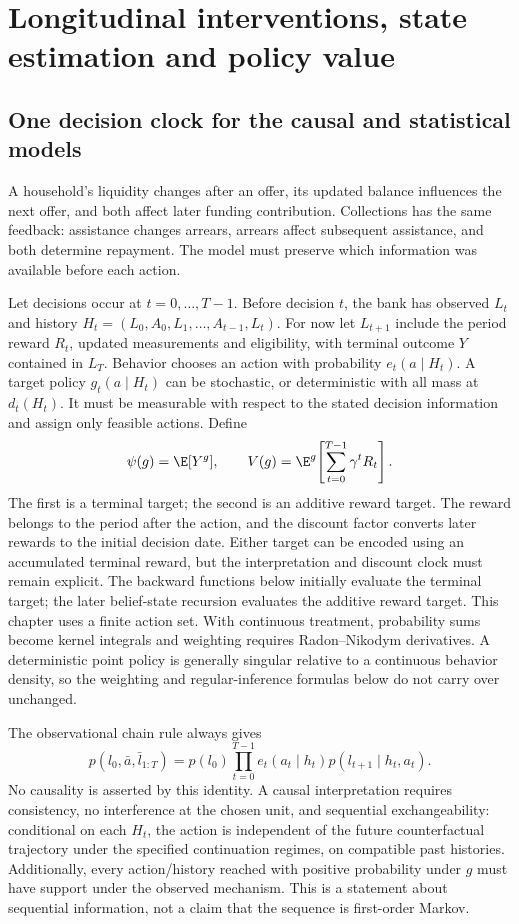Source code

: \chapter{Longitudinal interventions, state estimation and policy value}
\label{r3:longitudinal}
\section{One decision clock for the causal and statistical models}
A household's liquidity changes after an offer, its updated balance
influences the next offer, and both affect later funding contribution.
Collections has the same feedback: assistance changes arrears, arrears
affect subsequent assistance, and both determine repayment. The model
must preserve which information was available before each action.

Let decisions occur at $t=0,\ldots,T-1$. Before decision $t$, the bank
has observed $L_t$ and history
$H_t=(L_0,A_0,L_1,\ldots,A_{t-1},L_t)$. For now let $L_{t+1}$ include
the period reward $R_t$, updated measurements and eligibility, with
terminal outcome $Y$ contained in $L_T$. Behavior chooses an action with
probability $e_t(a\mid H_t)$. A target policy $g_t(a\mid H_t)$ can be
stochastic, or deterministic with all mass at $d_t(H_t)$. It must be
measurable with respect to the stated decision information and assign
only feasible actions. Define
\[
 \psi(g)=\E[Y^g],\qquad
 V(g)=\E^g\!\left[\sum_{t=0}^{T-1}\gamma^tR_t\right].
\]
The first is a terminal target; the second is an additive reward target.
The reward belongs to the period after the action, and the discount factor
converts later rewards to the initial decision date. Either target can be
encoded using an accumulated terminal reward, but the interpretation and
discount clock must remain explicit. The backward functions below initially
evaluate the terminal target; the later belief-state recursion evaluates
the additive reward target.
This chapter uses a finite action set. With continuous treatment,
probability sums become kernel integrals and weighting requires
Radon--Nikodym derivatives. A deterministic point policy is generally
singular relative to a continuous behavior density, so the weighting
and regular-inference formulas below do not carry over unchanged.

The observational chain rule always gives
\begin{equation}
 p(l_0,\bar a,\bar l_{1:T})
 =p(l_0)\prod_{t=0}^{T-1}e_t(a_t\mid h_t)
                              p(l_{t+1}\mid h_t,a_t).
 \label{r3:observed-sequence}
\end{equation}
No causality is asserted by this identity. A causal interpretation
requires consistency, no interference at the chosen unit, and sequential
exchangeability: conditional on each $H_t$, the action is independent of
the future counterfactual trajectory under the specified continuation
regimes, on compatible past histories. Additionally, every action/history
reached with positive probability under $g$ must have support under the
observed mechanism. This is a statement about sequential information,
not a claim that the sequence is first-order Markov.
########################################
WORK REQUEST ::
All lines that include the word "policy" must be copied from the material above.

ANSWER FOR THE TASK ::
: \chapter{Longitudinal interventions, state estimation and policy value}
probability $e_t(a\mid H_t)$. A target policy $g_t(a\mid H_t)$ can be
Radon--Nikodym derivatives. A deterministic point policy is generally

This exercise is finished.